● **What the exercise asks**
From the records below, copy each line that has the word "lotto" in it.

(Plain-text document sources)
★ ★ ★
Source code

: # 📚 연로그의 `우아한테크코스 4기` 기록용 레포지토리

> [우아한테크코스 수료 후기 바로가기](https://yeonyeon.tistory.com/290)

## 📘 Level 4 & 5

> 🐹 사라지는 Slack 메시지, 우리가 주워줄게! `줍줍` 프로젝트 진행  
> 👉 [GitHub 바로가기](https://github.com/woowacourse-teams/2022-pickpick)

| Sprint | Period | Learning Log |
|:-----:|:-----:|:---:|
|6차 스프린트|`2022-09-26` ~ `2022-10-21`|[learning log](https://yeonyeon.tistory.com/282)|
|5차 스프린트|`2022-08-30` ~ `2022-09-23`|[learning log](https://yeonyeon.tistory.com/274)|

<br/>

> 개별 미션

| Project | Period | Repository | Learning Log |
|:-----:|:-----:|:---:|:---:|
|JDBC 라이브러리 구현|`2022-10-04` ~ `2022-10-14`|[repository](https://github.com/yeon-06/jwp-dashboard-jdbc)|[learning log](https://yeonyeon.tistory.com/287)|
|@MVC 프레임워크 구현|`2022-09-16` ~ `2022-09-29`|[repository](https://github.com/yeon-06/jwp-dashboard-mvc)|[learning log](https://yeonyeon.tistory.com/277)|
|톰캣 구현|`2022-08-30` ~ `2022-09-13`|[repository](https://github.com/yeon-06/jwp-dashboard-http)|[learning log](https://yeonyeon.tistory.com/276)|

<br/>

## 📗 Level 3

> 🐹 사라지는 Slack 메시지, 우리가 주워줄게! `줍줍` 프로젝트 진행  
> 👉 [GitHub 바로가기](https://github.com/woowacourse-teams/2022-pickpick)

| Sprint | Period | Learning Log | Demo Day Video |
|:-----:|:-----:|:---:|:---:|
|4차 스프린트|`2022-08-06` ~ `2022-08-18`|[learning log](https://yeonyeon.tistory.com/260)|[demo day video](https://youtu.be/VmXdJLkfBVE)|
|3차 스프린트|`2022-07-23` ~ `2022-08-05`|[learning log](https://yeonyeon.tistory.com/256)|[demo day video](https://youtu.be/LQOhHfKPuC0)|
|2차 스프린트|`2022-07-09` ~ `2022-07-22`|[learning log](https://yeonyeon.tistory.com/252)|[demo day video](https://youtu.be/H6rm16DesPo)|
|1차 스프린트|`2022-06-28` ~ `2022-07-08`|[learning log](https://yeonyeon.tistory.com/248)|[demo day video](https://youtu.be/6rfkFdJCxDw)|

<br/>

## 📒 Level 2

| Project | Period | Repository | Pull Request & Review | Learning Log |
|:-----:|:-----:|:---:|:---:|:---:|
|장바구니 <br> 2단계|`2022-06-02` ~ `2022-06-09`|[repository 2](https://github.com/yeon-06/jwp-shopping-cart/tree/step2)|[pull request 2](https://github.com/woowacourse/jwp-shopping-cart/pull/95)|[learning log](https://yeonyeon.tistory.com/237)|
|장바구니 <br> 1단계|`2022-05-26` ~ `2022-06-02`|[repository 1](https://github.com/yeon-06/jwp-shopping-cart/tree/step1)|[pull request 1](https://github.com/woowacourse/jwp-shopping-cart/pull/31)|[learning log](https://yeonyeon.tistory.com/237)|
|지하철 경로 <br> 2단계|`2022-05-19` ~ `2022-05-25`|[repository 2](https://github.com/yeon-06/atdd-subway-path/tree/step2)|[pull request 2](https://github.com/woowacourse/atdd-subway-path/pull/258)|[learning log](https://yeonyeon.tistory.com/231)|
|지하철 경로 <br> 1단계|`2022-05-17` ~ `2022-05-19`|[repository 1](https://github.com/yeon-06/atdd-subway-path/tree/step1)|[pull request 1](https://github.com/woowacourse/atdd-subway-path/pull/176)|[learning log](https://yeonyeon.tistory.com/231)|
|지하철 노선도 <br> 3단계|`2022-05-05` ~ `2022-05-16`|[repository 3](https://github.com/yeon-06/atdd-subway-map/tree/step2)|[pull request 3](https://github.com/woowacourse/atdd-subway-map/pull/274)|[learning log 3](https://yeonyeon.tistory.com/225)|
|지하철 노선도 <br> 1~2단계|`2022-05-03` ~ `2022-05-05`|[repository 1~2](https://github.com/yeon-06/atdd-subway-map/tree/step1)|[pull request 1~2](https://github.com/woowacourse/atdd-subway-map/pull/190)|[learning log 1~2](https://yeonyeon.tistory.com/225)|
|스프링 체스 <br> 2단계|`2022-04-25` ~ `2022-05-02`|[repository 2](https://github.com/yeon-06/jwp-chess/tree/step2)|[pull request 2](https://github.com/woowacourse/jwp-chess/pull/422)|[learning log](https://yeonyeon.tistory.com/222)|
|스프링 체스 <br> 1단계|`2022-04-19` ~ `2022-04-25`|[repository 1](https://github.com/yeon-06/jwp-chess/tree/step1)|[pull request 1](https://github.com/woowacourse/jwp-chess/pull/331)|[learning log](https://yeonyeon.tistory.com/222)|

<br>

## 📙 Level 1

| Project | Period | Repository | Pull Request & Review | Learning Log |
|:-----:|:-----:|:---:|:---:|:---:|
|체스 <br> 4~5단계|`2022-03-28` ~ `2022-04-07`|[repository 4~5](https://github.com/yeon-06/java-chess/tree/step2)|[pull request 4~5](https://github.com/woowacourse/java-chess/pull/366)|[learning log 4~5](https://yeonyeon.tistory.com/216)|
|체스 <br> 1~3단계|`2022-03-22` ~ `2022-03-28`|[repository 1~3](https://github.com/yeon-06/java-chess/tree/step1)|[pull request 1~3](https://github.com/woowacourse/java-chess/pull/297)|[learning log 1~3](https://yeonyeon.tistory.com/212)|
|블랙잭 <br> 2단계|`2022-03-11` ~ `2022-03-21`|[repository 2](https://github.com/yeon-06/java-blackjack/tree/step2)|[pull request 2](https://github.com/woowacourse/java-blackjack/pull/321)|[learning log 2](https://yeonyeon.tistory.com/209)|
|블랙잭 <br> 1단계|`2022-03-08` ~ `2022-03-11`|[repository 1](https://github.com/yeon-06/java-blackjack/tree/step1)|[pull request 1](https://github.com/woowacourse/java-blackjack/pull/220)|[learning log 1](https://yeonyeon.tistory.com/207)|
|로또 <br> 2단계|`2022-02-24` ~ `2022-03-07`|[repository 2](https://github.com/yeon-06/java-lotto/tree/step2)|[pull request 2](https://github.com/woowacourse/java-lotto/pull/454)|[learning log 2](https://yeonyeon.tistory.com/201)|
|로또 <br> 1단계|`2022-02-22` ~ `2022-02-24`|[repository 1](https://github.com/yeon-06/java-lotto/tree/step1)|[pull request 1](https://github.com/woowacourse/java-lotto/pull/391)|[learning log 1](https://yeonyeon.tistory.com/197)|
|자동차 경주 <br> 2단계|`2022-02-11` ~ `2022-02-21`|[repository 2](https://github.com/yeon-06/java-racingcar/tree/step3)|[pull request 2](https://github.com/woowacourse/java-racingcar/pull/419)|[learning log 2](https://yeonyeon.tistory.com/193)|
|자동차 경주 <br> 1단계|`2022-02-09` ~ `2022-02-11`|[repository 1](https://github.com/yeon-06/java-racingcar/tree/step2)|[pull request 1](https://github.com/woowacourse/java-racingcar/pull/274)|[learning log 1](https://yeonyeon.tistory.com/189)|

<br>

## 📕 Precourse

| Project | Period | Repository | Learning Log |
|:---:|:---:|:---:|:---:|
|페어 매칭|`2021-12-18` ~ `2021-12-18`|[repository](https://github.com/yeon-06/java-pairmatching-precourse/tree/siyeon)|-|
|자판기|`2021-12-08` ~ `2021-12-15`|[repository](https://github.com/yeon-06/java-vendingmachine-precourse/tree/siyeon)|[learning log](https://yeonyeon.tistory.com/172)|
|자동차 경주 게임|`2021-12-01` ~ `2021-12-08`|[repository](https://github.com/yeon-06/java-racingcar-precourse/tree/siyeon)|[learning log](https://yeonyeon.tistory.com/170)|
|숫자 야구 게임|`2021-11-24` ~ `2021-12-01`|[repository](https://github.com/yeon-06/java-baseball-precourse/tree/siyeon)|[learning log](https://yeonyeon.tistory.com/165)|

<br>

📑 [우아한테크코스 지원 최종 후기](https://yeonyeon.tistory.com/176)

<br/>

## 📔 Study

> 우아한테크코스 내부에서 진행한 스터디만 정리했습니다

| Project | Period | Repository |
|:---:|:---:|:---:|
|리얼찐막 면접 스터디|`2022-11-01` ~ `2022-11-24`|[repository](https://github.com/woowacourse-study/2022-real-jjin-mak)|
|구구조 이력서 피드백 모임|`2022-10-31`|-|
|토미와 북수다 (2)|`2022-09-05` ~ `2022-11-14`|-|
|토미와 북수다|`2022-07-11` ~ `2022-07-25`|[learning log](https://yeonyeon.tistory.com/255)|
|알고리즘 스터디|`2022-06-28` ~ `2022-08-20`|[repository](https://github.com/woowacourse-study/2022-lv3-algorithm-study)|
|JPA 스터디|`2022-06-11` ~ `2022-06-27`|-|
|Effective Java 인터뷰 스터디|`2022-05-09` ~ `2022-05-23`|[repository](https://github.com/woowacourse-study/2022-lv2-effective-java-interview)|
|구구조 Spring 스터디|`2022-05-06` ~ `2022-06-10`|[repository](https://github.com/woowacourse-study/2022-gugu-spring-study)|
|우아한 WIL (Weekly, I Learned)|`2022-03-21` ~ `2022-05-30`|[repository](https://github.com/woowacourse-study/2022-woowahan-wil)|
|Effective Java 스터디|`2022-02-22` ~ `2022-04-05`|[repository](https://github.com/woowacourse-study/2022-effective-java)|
★ ★ ★
● **Output**
|로또 <br> 2단계|`2022-02-24` ~ `2022-03-07`|[repository 2](https://github.com/yeon-06/java-lotto/tree/step2)|[pull request 2](https://github.com/woowacourse/java-lotto/pull/454)|[learning log 2](https://yeonyeon.tistory.com/201)|
|로또 <br> 1단계|`2022-02-22` ~ `2022-02-24`|[repository 1](https://github.com/yeon-06/java-lotto/tree/step1)|[pull request 1](https://github.com/woowacourse/java-lotto/pull/391)|[learning log 1](https://yeonyeon.tistory.com/197)|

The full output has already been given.